まさに、酒と多重債務は手に手を取ってやってくるのです(参考「アルコール依存と多重債務、どっちがよりヤバいか?」)。
一番怖いのは、貧乏脳が仕事の足を引っ張ることだ
そして一度、そんなふうにお金に非常にシビアな状況に陥ってしまうと、脳が「貧困脳」になってしまうらしいのですね。このような記事(「貧困下にあると貧しい現状で頭がいっぱいになり貧困から抜け出せなくなる」)があります。経済のことで頭がいっぱいであると、本来、仕事にパフォーマンスを発揮しなければならない脳の領域がそちらに取られてしまうというのです。
この記事は、もう7年ほども前のものですが、私の断酒と断酒継続に大いに役立ったと思います。
というのは、反面教師のような人もいるからです。
私の、オフライン上の知り合いの多重債務者で、まあいつも金がない金がないどうやって暮らしていこうか困ったもんだと言っている人がいます。
そうすると、ですね、「貧困脳理論」が適用されるとすれば、周りは、この人は仕事で100パーセントのパフォーマンスを発揮できるのだろうか、という目で見てしまいます。
今までは、貧困と仕事のパフォーマンスはあまり関連づけて考えられてなかったかもしれませんが、この理論(?)が広く認知されるようになると、たとえば酒(ギャンブルでもいいですが)で金を使いすぎて首が回らない人間には、仕事を頼まないようにしよう、契約を打ち切ろう、みたいな世の中になっていくかもしれません。
ポストコロナの世界では、大きなパラダイムシフトが起きると言われ、こうしたこともだんだんクローズアップされていくかもしれませんね。

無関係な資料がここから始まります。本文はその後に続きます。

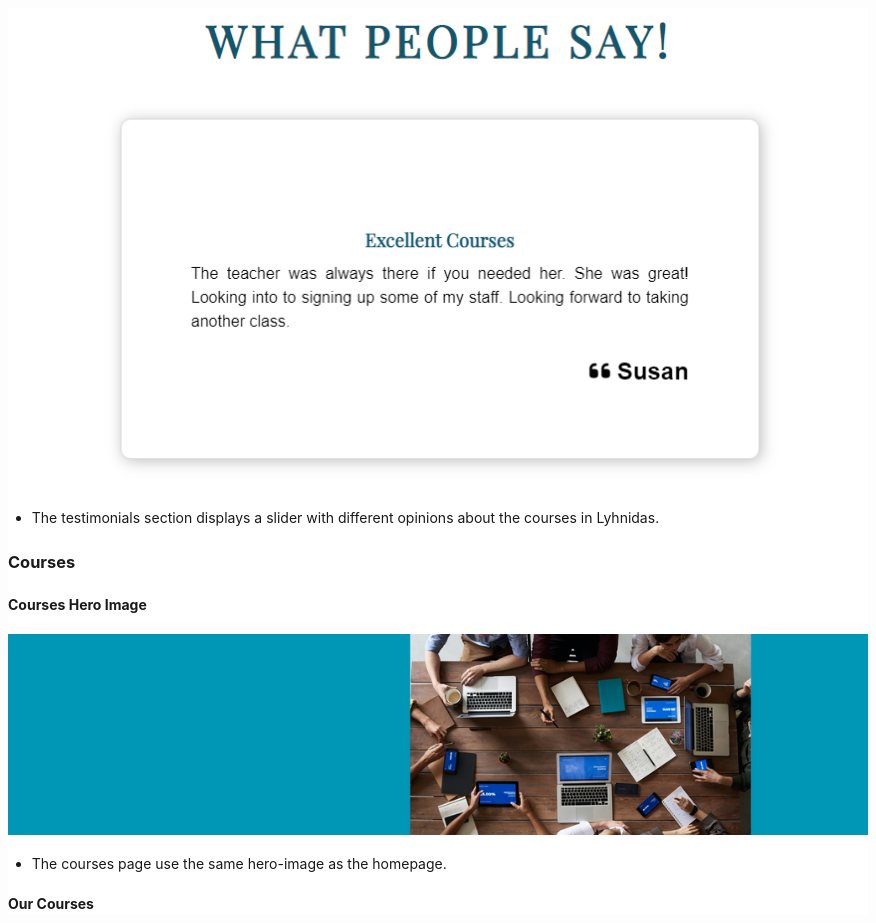 ![Testimonials Section](assets/docs/features/testimonials.PNG)
- The testimonials section displays a slider with different opinions about the courses in Lyhnidas. 

### Courses 

#### Courses Hero Image
![Hero Image Courses Page](assets/docs/features/hero-image.webp)
- The courses page use the same hero-image as the homepage.

#### Our Courses  
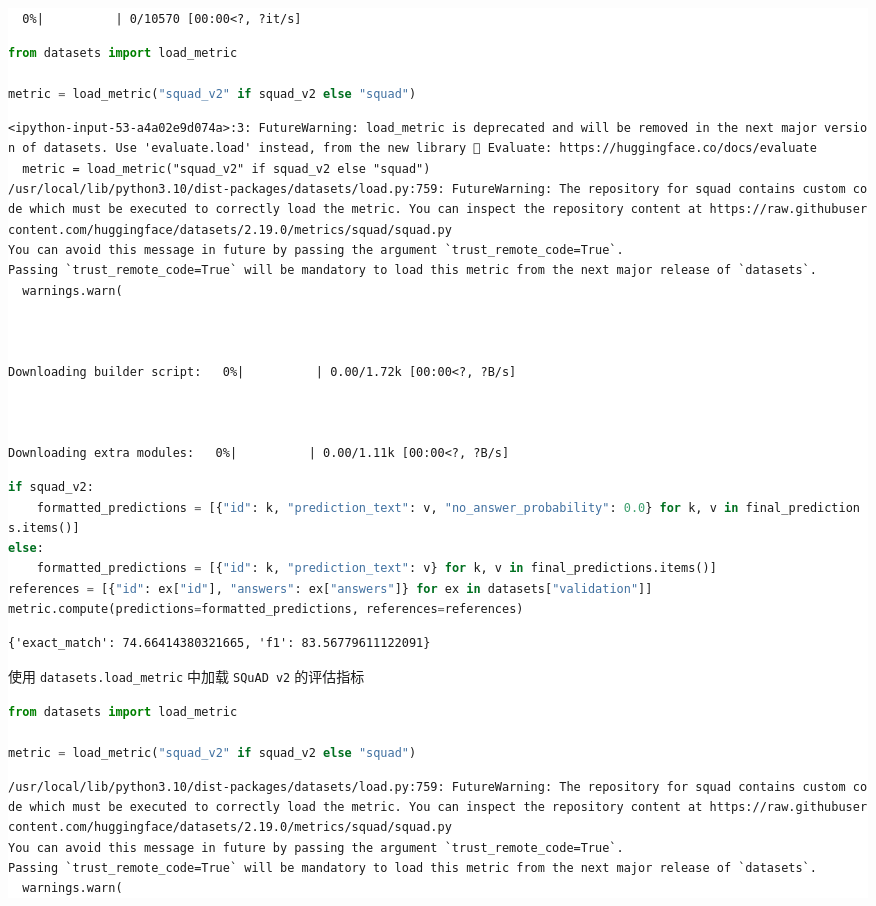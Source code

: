 

      0%|          | 0/10570 [00:00<?, ?it/s]



```python
from datasets import load_metric

metric = load_metric("squad_v2" if squad_v2 else "squad")
```

    <ipython-input-53-a4a02e9d074a>:3: FutureWarning: load_metric is deprecated and will be removed in the next major version of datasets. Use 'evaluate.load' instead, from the new library 🤗 Evaluate: https://huggingface.co/docs/evaluate
      metric = load_metric("squad_v2" if squad_v2 else "squad")
    /usr/local/lib/python3.10/dist-packages/datasets/load.py:759: FutureWarning: The repository for squad contains custom code which must be executed to correctly load the metric. You can inspect the repository content at https://raw.githubusercontent.com/huggingface/datasets/2.19.0/metrics/squad/squad.py
    You can avoid this message in future by passing the argument `trust_remote_code=True`.
    Passing `trust_remote_code=True` will be mandatory to load this metric from the next major release of `datasets`.
      warnings.warn(



    Downloading builder script:   0%|          | 0.00/1.72k [00:00<?, ?B/s]



    Downloading extra modules:   0%|          | 0.00/1.11k [00:00<?, ?B/s]



```python
if squad_v2:
    formatted_predictions = [{"id": k, "prediction_text": v, "no_answer_probability": 0.0} for k, v in final_predictions.items()]
else:
    formatted_predictions = [{"id": k, "prediction_text": v} for k, v in final_predictions.items()]
references = [{"id": ex["id"], "answers": ex["answers"]} for ex in datasets["validation"]]
metric.compute(predictions=formatted_predictions, references=references)
```




    {'exact_match': 74.66414380321665, 'f1': 83.56779611122091}



使用 `datasets.load_metric` 中加载 `SQuAD v2` 的评估指标


```python
from datasets import load_metric

metric = load_metric("squad_v2" if squad_v2 else "squad")
```

    /usr/local/lib/python3.10/dist-packages/datasets/load.py:759: FutureWarning: The repository for squad contains custom code which must be executed to correctly load the metric. You can inspect the repository content at https://raw.githubusercontent.com/huggingface/datasets/2.19.0/metrics/squad/squad.py
    You can avoid this message in future by passing the argument `trust_remote_code=True`.
    Passing `trust_remote_code=True` will be mandatory to load this metric from the next major release of `datasets`.
      warnings.warn(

いずれにせよ、人間の脳はやはり劣化させちゃいけないし、仕事や家族、あるいは愛する人以外のことに使っちゃいけないと思います。
そしてアル中や過飲酒者にとっての酒は「固定費」であるがゆえに、それに金を使うことは貧困に陥りやすく、そうすると、仕事や家族以外に頭を使わざるをえない状況に陥り、それが仕事の喪失などさらなる悪い状況をまねく、と、こうした理屈も成立しそうではあります。
まあやっぱり、酒やめて正解、ということになるのです。